[EXERCISE DIRECTIONS]
The exercise calls for a faithful copy of all the data.

[Source texts of formatted documents]
────
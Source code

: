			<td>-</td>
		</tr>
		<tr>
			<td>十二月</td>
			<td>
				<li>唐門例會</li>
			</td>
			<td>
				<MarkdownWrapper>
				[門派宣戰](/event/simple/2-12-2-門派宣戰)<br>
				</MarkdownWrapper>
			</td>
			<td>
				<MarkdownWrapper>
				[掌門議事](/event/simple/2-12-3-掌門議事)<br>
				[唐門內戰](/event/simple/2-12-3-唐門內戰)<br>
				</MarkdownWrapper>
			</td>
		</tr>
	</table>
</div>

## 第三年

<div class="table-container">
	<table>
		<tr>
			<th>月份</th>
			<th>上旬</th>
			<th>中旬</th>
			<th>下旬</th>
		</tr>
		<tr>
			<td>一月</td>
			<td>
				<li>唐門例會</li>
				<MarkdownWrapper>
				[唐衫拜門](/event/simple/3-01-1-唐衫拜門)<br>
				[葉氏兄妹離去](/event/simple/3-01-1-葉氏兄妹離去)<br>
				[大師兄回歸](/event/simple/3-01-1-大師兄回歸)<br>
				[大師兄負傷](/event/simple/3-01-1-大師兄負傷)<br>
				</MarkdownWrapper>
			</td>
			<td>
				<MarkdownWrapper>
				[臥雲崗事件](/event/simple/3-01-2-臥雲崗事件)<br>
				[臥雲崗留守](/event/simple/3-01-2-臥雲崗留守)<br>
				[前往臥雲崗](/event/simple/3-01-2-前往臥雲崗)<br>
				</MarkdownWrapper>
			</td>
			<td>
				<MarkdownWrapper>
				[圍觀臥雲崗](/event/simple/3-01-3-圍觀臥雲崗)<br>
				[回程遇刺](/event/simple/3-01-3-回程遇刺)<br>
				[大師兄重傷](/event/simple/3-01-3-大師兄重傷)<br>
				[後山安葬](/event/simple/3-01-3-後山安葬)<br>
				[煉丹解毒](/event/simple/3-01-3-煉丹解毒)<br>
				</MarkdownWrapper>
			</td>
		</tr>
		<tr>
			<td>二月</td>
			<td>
────
[EXPECTED ANSWER]
Source code

:			<td>-</td>
		</tr>
		<tr>
			<td>十二月</td>
			<td>
				<li>唐門例會</li>
			</td>
			<td>
				<MarkdownWrapper>
				[門派宣戰](/event/simple/2-12-2-門派宣戰)<br>
				</MarkdownWrapper>
			</td>
			<td>
				<MarkdownWrapper>
				[掌門議事](/event/simple/2-12-3-掌門議事)<br>
				[唐門內戰](/event/simple/2-12-3-唐門內戰)<br>
				</MarkdownWrapper>
			</td>
		</tr>
	</table>
</div>

## 第三年

<div class="table-container">
	<table>
		<tr>
			<th>月份</th>
			<th>上旬</th>
			<th>中旬</th>
			<th>下旬</th>
		</tr>
		<tr>
			<td>一月</td>
			<td>
				<li>唐門例會</li>
				<MarkdownWrapper>
				[唐衫拜門](/event/simple/3-01-1-唐衫拜門)<br>
				[葉氏兄妹離去](/event/simple/3-01-1-葉氏兄妹離去)<br>
				[大師兄回歸](/event/simple/3-01-1-大師兄回歸)<br>
				[大師兄負傷](/event/simple/3-01-1-大師兄負傷)<br>
				</MarkdownWrapper>
			</td>
			<td>
				<MarkdownWrapper>
				[臥雲崗事件](/event/simple/3-01-2-臥雲崗事件)<br>
				[臥雲崗留守](/event/simple/3-01-2-臥雲崗留守)<br>
				[前往臥雲崗](/event/simple/3-01-2-前往臥雲崗)<br>
				</MarkdownWrapper>
			</td>
			<td>
				<MarkdownWrapper>
				[圍觀臥雲崗](/event/simple/3-01-3-圍觀臥雲崗)<br>
				[回程遇刺](/event/simple/3-01-3-回程遇刺)<br>
				[大師兄重傷](/event/simple/3-01-3-大師兄重傷)<br>
				[後山安葬](/event/simple/3-01-3-後山安葬)<br>
				[煉丹解毒](/event/simple/3-01-3-煉丹解毒)<br>
				</MarkdownWrapper>
			</td>
		</tr>
		<tr>
			<td>二月</td>
			<td>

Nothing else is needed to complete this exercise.